7 ways to improve IE9
- Links dragged to the desktop should just create old-school shortcuts and not site-mode IE as well, whereas those dragged to the taskbar OR start menu should create pinned sites.
- Once Silverlight is available in 64-bit, please allow me to choose 64-bit IE as my default and stick to it. e.g. Pinned sites only open in 32-bit IE. Also, pinned sites should allow me to use plugins/addons other than Flash/Silverlight as well. Currently, my finger-print login system (DigitalPersona + Authentec) works on regular IE9 (both versions) for site logins but not in pinned sites / site-mode which is really annoying. I understand the performance concerns behind this design, but atleast allow me to choose to turn that on.
- IE now finally allows me to drag links to a new tab directly. However, it is not smart enough to recognize non-hyperlinked site addresses and allow me to drag or right-click them to open new tabs (Firefox 4 does this). IE has Accelerators for a while now, so why do they not work in this case. At least let me drag text to the address bar.
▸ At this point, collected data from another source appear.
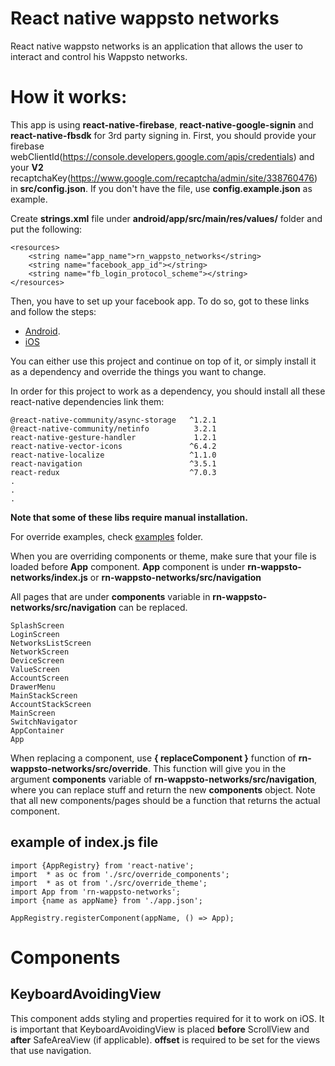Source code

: # React native wappsto networks

React native wappsto networks is an application that allows the user to interact and control his Wappsto networks.

# How it works:

This app is using **react-native-firebase**, **react-native-google-signin** and **react-native-fbsdk** for 3rd party signing in.
First, you should provide your firebase webClientId(https://console.developers.google.com/apis/credentials) and your **V2** recaptchaKey(https://www.google.com/recaptcha/admin/site/338760476) in **src/config.json**. If you don't have the file, use **config.example.json** as example.

Create **strings.xml** file under **android/app/src/main/res/values/** folder and put the following:

```
<resources>
    <string name="app_name">rn_wappsto_networks</string>
    <string name="facebook_app_id"></string>
    <string name="fb_login_protocol_scheme"></string>
</resources>
```

Then, you have to set up your facebook app. To do so, got to these links and follow the steps:

- [Android](https://developers.facebook.com/docs/android/getting-started/).
- [iOS](https://developers.facebook.com/docs/ios/getting-started/)

You can either use this project and continue on top of it, or simply install it as a dependency and override the things you want to change.

In order for this project to work as a dependency, you should install all these react-native dependencies link them:

```
@react-native-community/async-storage   ^1.2.1
@react-native-community/netinfo          3.2.1
react-native-gesture-handler             1.2.1
react-native-vector-icons               ^6.4.2
react-native-localize                   ^1.1.0
react-navigation                        ^3.5.1
react-redux                             ^7.0.3
.
.
.
```

**Note that some of these libs require manual installation.**

For override examples, check [examples](https://github.com/Wappsto/rn-wappsto-networks/tree/master/examples) folder.

When you are overriding components or theme, make sure that your file is loaded before **App** component. **App** component is under **rn-wappsto-networks/index.js** or **rn-wappsto-networks/src/navigation**

All pages that are under **components** variable in **rn-wappsto-networks/src/navigation** can be replaced.

```
SplashScreen
LoginScreen
NetworksListScreen
NetworkScreen
DeviceScreen
ValueScreen
AccountScreen
DrawerMenu
MainStackScreen
AccountStackScreen
MainScreen
SwitchNavigator
AppContainer
App
```

When replacing a component, use **{ replaceComponent }** function of **rn-wappsto-networks/src/override**. This function will give you in the argument **components** variable of **rn-wappsto-networks/src/navigation**, where you can replace stuff and return the new **components** object. Note that all new components/pages should be a function that returns the actual component.

## example of index.js file

```
import {AppRegistry} from 'react-native';
import  * as oc from './src/override_components';
import  * as ot from './src/override_theme';
import App from 'rn-wappsto-networks';
import {name as appName} from './app.json';

AppRegistry.registerComponent(appName, () => App);
```

# Components

## KeyboardAvoidingView

This component adds styling and properties required for it to work on iOS.
It is important that KeyboardAvoidingView is placed **before** ScrollView and **after** SafeAreaView (if applicable).
**offset** is required to be set for the views that use navigation.
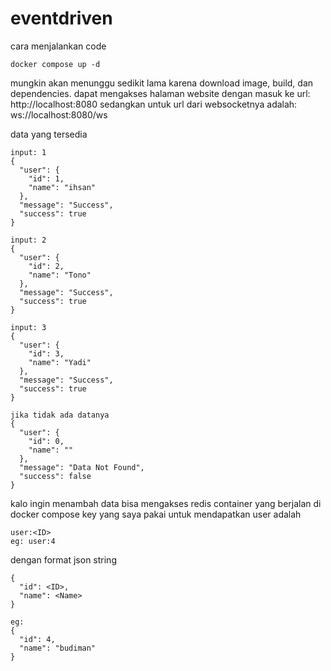 # eventdriven

cara menjalankan code

```
docker compose up -d
```

mungkin akan menunggu sedikit lama karena download image, build, dan dependencies. dapat mengakses halaman website dengan masuk ke url: http://localhost:8080
sedangkan untuk url dari websocketnya adalah: ws://localhost:8080/ws

data yang tersedia

```
input: 1
{
  "user": {
    "id": 1,
    "name": "ihsan"
  },
  "message": "Success",
  "success": true
}

input: 2
{
  "user": {
    "id": 2,
    "name": "Tono"
  },
  "message": "Success",
  "success": true
}

input: 3
{
  "user": {
    "id": 3,
    "name": "Yadi"
  },
  "message": "Success",
  "success": true
}

jika tidak ada datanya
{
  "user": {
    "id": 0,
    "name": ""
  },
  "message": "Data Not Found",
  "success": false
}
```

kalo ingin menambah data bisa mengakses redis container yang berjalan di docker compose key yang saya pakai untuk mendapatkan user adalah

```
user:<ID>
eg: user:4
```

dengan format json string

```
{
  "id": <ID>,
  "name": <Name>
}

eg:
{
  "id": 4,
  "name": "budiman"
}
```
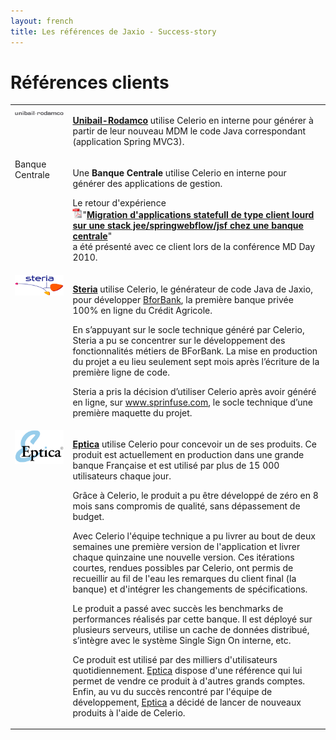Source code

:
 ```yaml
---
layout: french
title: Les références de Jaxio - Success-story
---
```

# Références clients

<table>
<tr>
<td style="vertical-align: top">
<img src="/images/customers/logo-unibail-rodamco.gif"/></td>
<td>
<p>
<a href="http://www.unibail-rodamco.fr" target="_new"><strong>Unibail-Rodamco</strong></a> utilise Celerio en interne pour générer à partir de leur nouveau MDM le code Java correspondant (application Spring MVC3).   
</p>
</td>
</tr>
<tr>
<td style="vertical-align: top">Banque Centrale</td>
<td>
<p>
Une <strong>Banque Centrale</strong> utilise Celerio en interne pour générer des applications de gestion.
</p>
<p>
Le retour d'expérience<br/> <img src="/images/pdf-icon.png" width="16" height="16"/>"<a href="/documents/jaxio-migration-application-client-serveur.pdf" 
onclick="javascript: pageTracker._trackPageview('/documents/jaxio-migration-application-client-serveur.pdf'); "><strong>Migration d'applications statefull de type client lourd sur une stack jee/springwebflow/jsf chez une banque centrale</strong></a>"
<br/> a été présenté avec ce client lors de la conférence MD Day 2010.
</p>
</td>
</tr>

<tr>
<td style="vertical-align: top">
<img src="/images/customers/logo-steria.gif" />
</td>
<td>
<p>
<a href="http://www.steria.fr" target="_new"><strong>Steria</strong></a> utilise Celerio, le générateur de code Java de Jaxio, pour développer <a href="http://www.bforbank.com">BforBank</a>, 
la première banque privée 100% en ligne du Crédit Agricole.</p>

<p>
En s’appuyant sur le socle technique généré par Celerio, Steria a pu se concentrer sur le développement des fonctionnalités métiers de BForBank. 
La mise en production du projet a eu lieu seulement sept mois après l’écriture de la première ligne de code.
</p>

<p>
Steria a pris la décision d’utiliser Celerio après avoir généré en ligne, sur 
<a href="http://www.springfuse.com">www.sprinfuse.com</a>, le socle  technique d’une première  maquette du projet.
</p>
</td>
</tr>

<tr>
<td style="vertical-align: top">
<img src="/images/customers/logo-eptica.gif"/>
</td>
<td>
<p>
<a href="http://www.eptica.com" target="_new"><strong>Eptica</strong></a> utilise Celerio pour concevoir un de ses produits.
Ce produit est actuellement en production dans une grande banque Française et est utilisé par plus de 15 000 utilisateurs chaque jour.
</p>

<p>
Grâce à Celerio, le produit a pu être développé de zéro en 8 mois sans compromis de qualité, sans dépassement de budget.
</p>

<p>
Avec Celerio l'équipe technique a pu livrer au bout de deux semaines une première version de l'application et livrer chaque quinzaine une nouvelle version. 
Ces itérations courtes, rendues possibles par Celerio, ont permis de recueillir au fil de l'eau les remarques du client final (la banque) et d'intégrer les changements de spécifications.
</p>

<p>
Le produit a passé avec succès les benchmarks de performances réalisés par cette banque. 
Il est déployé sur plusieurs serveurs, utilise un cache de données distribué, s’intègre avec le système  Single Sign On interne, etc.
</p>

<p>
Ce produit est utilisé par des milliers d'utilisateurs quotidiennement. <a href="http://www.eptica.com">Eptica</a> dispose d'une référence qui lui permet de vendre
ce produit à d'autres grands comptes. Enfin, au vu du succès rencontré par l'équipe de développement, 
<a href="http://www.eptica.com">Eptica</a> a décidé de lancer de nouveaux produits à l'aide de Celerio.
</p>
</td>
</tr>
</table>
- The title of the active tab should be shown in the IE9 window title bar. At least make this an option. As it is the tab bar does not have enough room to show it and hovering over tabs to see the tool-tip for the title is both clunky and not possible using Touch.
- The chrome (glass) part of the IE9 frame around the address + title bar can be shrunk ever so slightly. There is a tiny bit of glass between the windows close/restore/min buttons and the address bar that is unnecessary. They should not be on the same row of course (no room for tabs) but just reduce that little gap.
- The little white strip separating the tab/address bar from the page is really annoying and distracting, especially on dark-themed sites. For a browser that wants the frame to recede and the sites to shine, this strip is really annoying. There are other ways to differentiate the active tab in a tab group (not distinct enough right now anyway), e.g. similar to how Office 2010 highlights active tabs in the ribbon, by extending a little color bleed upward into the frame above the tab.
- The new notification bar is much better than the one in IE8. It could be made even better by emulating the Windows 7 notification area/system tray behavior. It’d be really great if, like that system, the IE9 notification bar dimmed over time if it were ignored. It doesn’t have to go away entirely (good reasons for that) until the user browses away or closes the tab etc., but it can certainly get out of the way more by dimming.
Also, a little tip, because I see people complaining about not being able to close inactive tabs without switching to them first:
You can right-click on any tab and close it from the context-menu without switching to it. I’d rather not have the close-tab button replicated on every single tab when the tab area is already somewhat smaller with IE9 (I use a 12-inch screen on high-DPI because I have a HP touchsmart tx2 tablet). For touch control, you can press and hold on a tab or do a one-two tap (tap with one finger, then quickly with another without releasing the first tap) to get the same context-menu for closing tabs. Of course, there should also be a keyboard shortcut to do the same. If you know of one, please let me know.